More especially preferred solvents are those which form a low boiling azeotrope with the distilled R7OH. Still more especially preferred solvents are those which form a heterogeneous low boiling azeotrope with the distilled R7OH.
Most preferably, the solvents are independently selected from pentane, hexane, heptane, toluene and xylene.
Preferably, the temperature of the reaction depends on the boiling point of the azeotrope that has to be distilled, the shape of the reactor and the height of the distillation column.
Typically, the reaction is carried out in the range 0° C.-200° C., more preferably, 60-170° C., most preferably, 110-140° C.
Preferably, the polymerisation inhibitor is present in the range 0.001-10% wt/wt of the total reaction mix, more preferably 0.001-5% wt/wt and most preferably 0.01-2% wt/wt.
Preferably, the molar ratio of silane:acid is between 1:100 and 100:1, more preferably between 10:1 and 1:10, most preferably, between 2:1 and 1:2. Preferably, the molar ratio of silane:acid is approximately 1:1.
Preferably, the solvent is at least 10 wt % of the total reaction mix at the start of the reaction, more preferably, at least 20 wt %, most preferably, at least 30 wt %. The reaction may be carried out at atmospheric pressure although both higher and lower pressures are also possible.
The reaction may also be performed without solvent and accordingly suitable ranges of solvent are 0-99wt % of the total reaction mix, more preferably, 20-50 wt %, most preferably 30-40wt %.
Preferably, R4, R5 each independently represent an alkyl, an alkoxyl, an aryl, an hydroxyl group or an —O—(SiR4R5O)n-SiR1R2R3 group, wherein R1, R2, R3, R4 and R5 are as defined above and wherein preferably, n=0-100 and more preferably, n=0-10, most preferably n=0 but is also possibly 1, 2, 3, 4 or 5.
More preferably, R4 and R5 in formula III are each independently selected from the group comprising an alkyl group, an hydroxyl group, an alkoxyl group or an —O—(SiR4R5O)nSiR1R2R3 group, wherein R1, R2, R3, R4 and R5 are as defined herein.
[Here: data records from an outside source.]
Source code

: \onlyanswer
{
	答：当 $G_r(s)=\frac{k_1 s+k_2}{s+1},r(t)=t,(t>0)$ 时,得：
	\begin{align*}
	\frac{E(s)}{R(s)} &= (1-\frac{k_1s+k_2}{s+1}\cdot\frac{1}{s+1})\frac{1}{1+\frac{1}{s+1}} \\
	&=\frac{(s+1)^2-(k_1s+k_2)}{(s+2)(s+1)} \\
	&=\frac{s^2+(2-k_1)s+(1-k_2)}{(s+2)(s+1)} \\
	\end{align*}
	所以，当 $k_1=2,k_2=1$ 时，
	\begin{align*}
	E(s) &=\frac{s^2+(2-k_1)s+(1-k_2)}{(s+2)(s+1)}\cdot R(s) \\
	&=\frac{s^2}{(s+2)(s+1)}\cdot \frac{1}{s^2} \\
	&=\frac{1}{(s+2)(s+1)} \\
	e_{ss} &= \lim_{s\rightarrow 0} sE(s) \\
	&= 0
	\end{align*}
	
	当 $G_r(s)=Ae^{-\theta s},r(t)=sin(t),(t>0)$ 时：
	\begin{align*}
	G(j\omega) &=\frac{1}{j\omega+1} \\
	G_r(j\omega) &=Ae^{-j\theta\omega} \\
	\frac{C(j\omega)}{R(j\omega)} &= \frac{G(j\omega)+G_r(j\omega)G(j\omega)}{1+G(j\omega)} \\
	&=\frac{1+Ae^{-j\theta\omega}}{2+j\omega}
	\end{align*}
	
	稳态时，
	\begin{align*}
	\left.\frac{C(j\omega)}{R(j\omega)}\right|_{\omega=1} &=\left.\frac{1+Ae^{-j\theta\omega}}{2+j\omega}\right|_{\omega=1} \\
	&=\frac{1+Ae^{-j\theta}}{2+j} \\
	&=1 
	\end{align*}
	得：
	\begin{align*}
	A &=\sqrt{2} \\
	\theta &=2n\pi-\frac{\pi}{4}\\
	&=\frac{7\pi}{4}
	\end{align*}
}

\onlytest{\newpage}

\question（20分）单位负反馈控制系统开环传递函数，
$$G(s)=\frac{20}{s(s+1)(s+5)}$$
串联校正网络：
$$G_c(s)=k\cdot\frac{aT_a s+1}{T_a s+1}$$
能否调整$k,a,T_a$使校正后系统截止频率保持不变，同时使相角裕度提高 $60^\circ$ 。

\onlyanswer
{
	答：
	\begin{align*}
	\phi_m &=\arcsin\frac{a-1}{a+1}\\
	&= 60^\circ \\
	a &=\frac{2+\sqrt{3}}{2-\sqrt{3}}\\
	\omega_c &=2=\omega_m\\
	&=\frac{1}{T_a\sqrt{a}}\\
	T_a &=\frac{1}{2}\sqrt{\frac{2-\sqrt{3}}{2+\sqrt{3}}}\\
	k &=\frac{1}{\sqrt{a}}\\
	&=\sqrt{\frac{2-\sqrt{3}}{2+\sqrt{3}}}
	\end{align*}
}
Most preferably, R1, R2, R3, R4 and R5 each independently represent an alkyl group.
More preferably, R4 and R5 in formula I are each independently selected from the group comprising an alkyl group, an —O—(SiR4R5O)n-SiR1R2R3 group or OC(O)R6 group as previously defined.
According to an embodiment of the present invention, R1, R2, R3, R4, R5, R6 and R9 are each independently selected from the group comprising methyl, ethyl, propyl, isopropyl, isobutyl, n-butyl, sec-butyl, t-butyl. Preferably, when they are alkyl groups, R4, R5, R6 and R9 are methyl.
Preferably, R7 represents a hydrogen atom or an alkyl group.
When 1, R2 and R3 are alkyl groups they are preferably, independently selected from the group consisting of C1 to C8 alkyl groups, preferably C3 and C4, more preferably isopropyl and n-butyl. The said alkyl groups may be branched or linear and, optionally, substituted as aforesaid.
When R4 or R5 are alkoxyl, they are preferably, C1-C8 oxyl groups which may be branched or linear, more preferably, C1- C4 oxyl groups, most preferably, a methoxyl group.
Preferably, when any one of R1-R5 is selected as —O—SiR1R2R3 or —O—(SiR4R5O)n-SiR1R2R3 the R1-R5 groups attached to the silicon radical in the selected group are not themselves, —O—SiR1R2R3 or —O—(SiR4R5O)n-SiR1R2R3. Preferably, when any one of the R1-R5 groups is selected as —O—SiR1R2R3 or —O—(SiR4R5O)n-SiR1R2R3 and such groups are substituted, the substitution is at the R1-R5 groups and is preferably, by alkyl, alkoxyl, aralkyl, aralkyloxyl, hydroxyl, aryl, aryloxyl, silyl, halogen, amino or amino alkyl, more preferably, alkyl or aryl, most preferably, alkyl.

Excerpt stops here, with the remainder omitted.